Lapiccolacuoca va in India


Vado in India. Mica per ridere. Sul serio. Per starci tanto: un anno tutto. Parto e vado a lavorare per la catena Taj e per chi non lo sapesse c'è pure l'albergo Taj Mahal (stesso nome della settima meraviglia del mondo dovuta a Shah Jahan che pazzo di dolore per la morte della moglie Mumtaz le costruì una -meglio dire LA- tomba -meglio dire IL mausoleo più bello del mondo- giusto per ricordare al suo di mondo della perdita, del lutto e della morte di un essere amato tantotanto). Me ne vo contenta seppur non felicefelice, perchè devo lasciare qui la figlia e assai mi dispiace, meglio dire m'addolora.
Comprendo appieno quanto l'emigrazione faccia parte delle mie corde lontane, soggiace nei ricordi della mia esistenza,
ne comprendo appieno lo strazio viscerale di lasciare gli affetti più urgenti e cari. Ma finisce sempre che pur'io emigro perchè son figlia di quella generazione lì: quella che è partita per far i soldi, per la fame e non certo per spirito d'avventura. Almeno posso dire d'avere un po' di spirito d'avventura. O forse è solo (in)sana incoscienza. Vado a Chennai laggiù nel sud dell'India, vado al Taj Coromandel ad aprire un ristorante italiano e a insegnare agli indiani la cucina italiana. Vado a fare il mio mestiere: l'opening chef. Il ristorante italiano: non si sa come si chiamerà e stiamo pensando al nome. Suggerimenti? Sarà un parto. Me lo sento. E sento che saranno gioie e dolori e prevedo immense disgrazie e grandi soddisfazioni. E lo so che il mio cuore si spezzerà alla vista di fame e miseria e si struggerà alla visione di dei molto più antichi dei nostri. Magari fondo pure io una nuova religione.

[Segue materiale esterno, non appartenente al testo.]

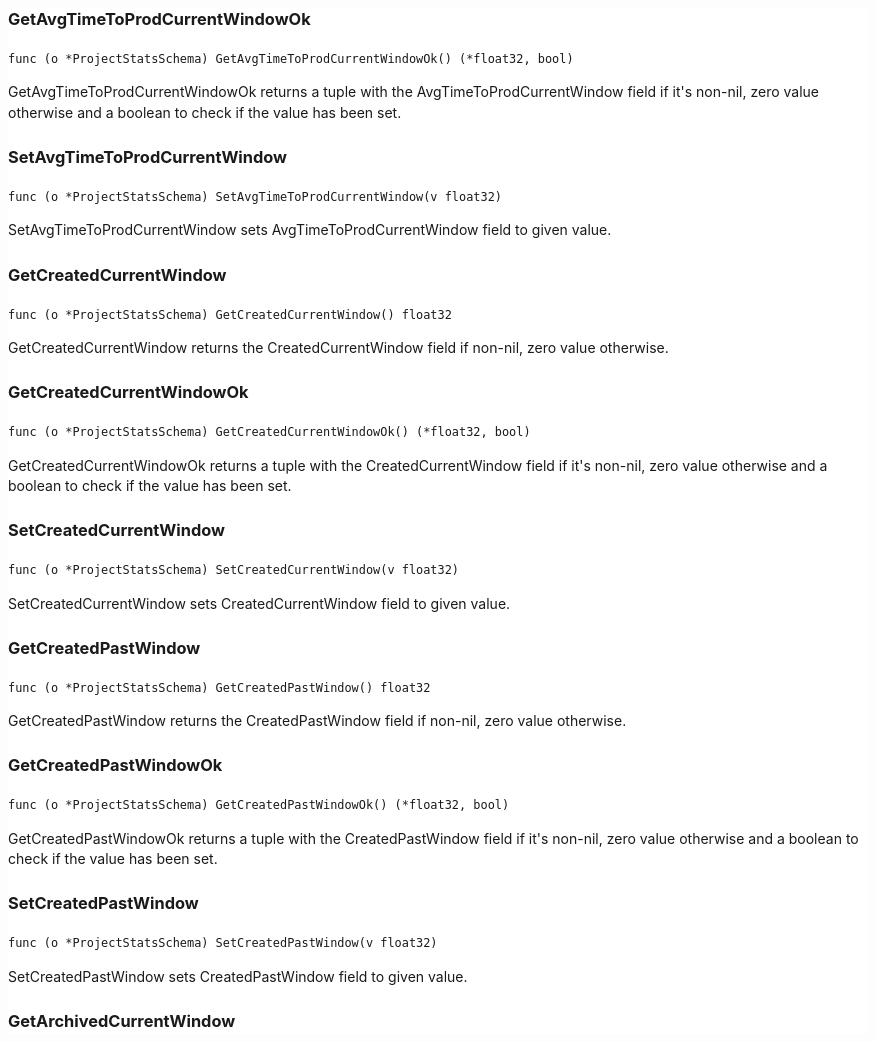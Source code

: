 ### GetAvgTimeToProdCurrentWindowOk

`func (o *ProjectStatsSchema) GetAvgTimeToProdCurrentWindowOk() (*float32, bool)`

GetAvgTimeToProdCurrentWindowOk returns a tuple with the AvgTimeToProdCurrentWindow field if it's non-nil, zero value otherwise
and a boolean to check if the value has been set.

### SetAvgTimeToProdCurrentWindow

`func (o *ProjectStatsSchema) SetAvgTimeToProdCurrentWindow(v float32)`

SetAvgTimeToProdCurrentWindow sets AvgTimeToProdCurrentWindow field to given value.


### GetCreatedCurrentWindow

`func (o *ProjectStatsSchema) GetCreatedCurrentWindow() float32`

GetCreatedCurrentWindow returns the CreatedCurrentWindow field if non-nil, zero value otherwise.

### GetCreatedCurrentWindowOk

`func (o *ProjectStatsSchema) GetCreatedCurrentWindowOk() (*float32, bool)`

GetCreatedCurrentWindowOk returns a tuple with the CreatedCurrentWindow field if it's non-nil, zero value otherwise
and a boolean to check if the value has been set.

### SetCreatedCurrentWindow

`func (o *ProjectStatsSchema) SetCreatedCurrentWindow(v float32)`

SetCreatedCurrentWindow sets CreatedCurrentWindow field to given value.


### GetCreatedPastWindow

`func (o *ProjectStatsSchema) GetCreatedPastWindow() float32`

GetCreatedPastWindow returns the CreatedPastWindow field if non-nil, zero value otherwise.

### GetCreatedPastWindowOk

`func (o *ProjectStatsSchema) GetCreatedPastWindowOk() (*float32, bool)`

GetCreatedPastWindowOk returns a tuple with the CreatedPastWindow field if it's non-nil, zero value otherwise
and a boolean to check if the value has been set.

### SetCreatedPastWindow

`func (o *ProjectStatsSchema) SetCreatedPastWindow(v float32)`

SetCreatedPastWindow sets CreatedPastWindow field to given value.


### GetArchivedCurrentWindow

Capirete di certo che il blog assumerà contorni diversi e sarà molto più diario di viaggio.
Dovrei raccontare di quanto sia stata infelice quaggiù ma davvero non ho voglia. Alla fine se dei mali si sta troppo a dire, il male rimane, s'impianta e s'infoltisce. Generando malessere. Che non smette d'essere male.
Comunque vi terrò informati.
Non ero morta, vi spiego: stavo solo giocando troppo e mi stavo un po' perdendo.
Adesso il gioco s'è fatto d'improvviso serio. E' diventato d'un tratto un viaggio. Lontano.
Vado in India. Mica per dire. Sul serio.